• Source material:
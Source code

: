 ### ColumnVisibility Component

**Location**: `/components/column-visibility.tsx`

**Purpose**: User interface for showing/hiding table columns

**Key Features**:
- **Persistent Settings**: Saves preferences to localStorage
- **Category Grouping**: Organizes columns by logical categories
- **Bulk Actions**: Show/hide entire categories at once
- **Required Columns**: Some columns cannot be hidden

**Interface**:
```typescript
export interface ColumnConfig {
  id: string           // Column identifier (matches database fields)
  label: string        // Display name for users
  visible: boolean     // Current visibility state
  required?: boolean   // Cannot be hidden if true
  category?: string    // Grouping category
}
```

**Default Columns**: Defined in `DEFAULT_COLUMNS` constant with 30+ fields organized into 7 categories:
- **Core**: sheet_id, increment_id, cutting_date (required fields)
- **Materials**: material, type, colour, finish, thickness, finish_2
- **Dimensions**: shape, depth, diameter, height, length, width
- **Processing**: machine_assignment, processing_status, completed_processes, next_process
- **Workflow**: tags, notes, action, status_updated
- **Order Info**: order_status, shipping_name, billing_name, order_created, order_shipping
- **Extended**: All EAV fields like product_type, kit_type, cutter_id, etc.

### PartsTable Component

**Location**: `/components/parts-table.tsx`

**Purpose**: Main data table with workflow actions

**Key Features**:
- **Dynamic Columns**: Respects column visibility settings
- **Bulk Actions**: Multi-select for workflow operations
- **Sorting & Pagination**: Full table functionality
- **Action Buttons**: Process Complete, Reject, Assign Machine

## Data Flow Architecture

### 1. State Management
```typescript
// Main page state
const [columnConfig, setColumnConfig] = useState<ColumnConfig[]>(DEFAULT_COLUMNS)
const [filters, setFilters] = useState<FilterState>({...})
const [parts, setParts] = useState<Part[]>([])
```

• Your task: All records shown above need to be written out again verbatim.

• Answer to this exercise:
Source code

: ### ColumnVisibility Component

**Location**: `/components/column-visibility.tsx`

**Purpose**: User interface for showing/hiding table columns

**Key Features**:
- **Persistent Settings**: Saves preferences to localStorage
- **Category Grouping**: Organizes columns by logical categories
- **Bulk Actions**: Show/hide entire categories at once
- **Required Columns**: Some columns cannot be hidden

**Interface**:
```typescript
export interface ColumnConfig {
  id: string           // Column identifier (matches database fields)
  label: string        // Display name for users
  visible: boolean     // Current visibility state
  required?: boolean   // Cannot be hidden if true
  category?: string    // Grouping category
}
```

**Default Columns**: Defined in `DEFAULT_COLUMNS` constant with 30+ fields organized into 7 categories:
- **Core**: sheet_id, increment_id, cutting_date (required fields)
- **Materials**: material, type, colour, finish, thickness, finish_2
- **Dimensions**: shape, depth, diameter, height, length, width
- **Processing**: machine_assignment, processing_status, completed_processes, next_process
- **Workflow**: tags, notes, action, status_updated
- **Order Info**: order_status, shipping_name, billing_name, order_created, order_shipping
- **Extended**: All EAV fields like product_type, kit_type, cutter_id, etc.

### PartsTable Component

**Location**: `/components/parts-table.tsx`

**Purpose**: Main data table with workflow actions

**Key Features**:
- **Dynamic Columns**: Respects column visibility settings
- **Bulk Actions**: Multi-select for workflow operations
- **Sorting & Pagination**: Full table functionality
- **Action Buttons**: Process Complete, Reject, Assign Machine

## Data Flow Architecture

### 1. State Management
```typescript
// Main page state
const [columnConfig, setColumnConfig] = useState<ColumnConfig[]>(DEFAULT_COLUMNS)
const [filters, setFilters] = useState<FilterState>({...})
const [parts, setParts] = useState<Part[]>([])
```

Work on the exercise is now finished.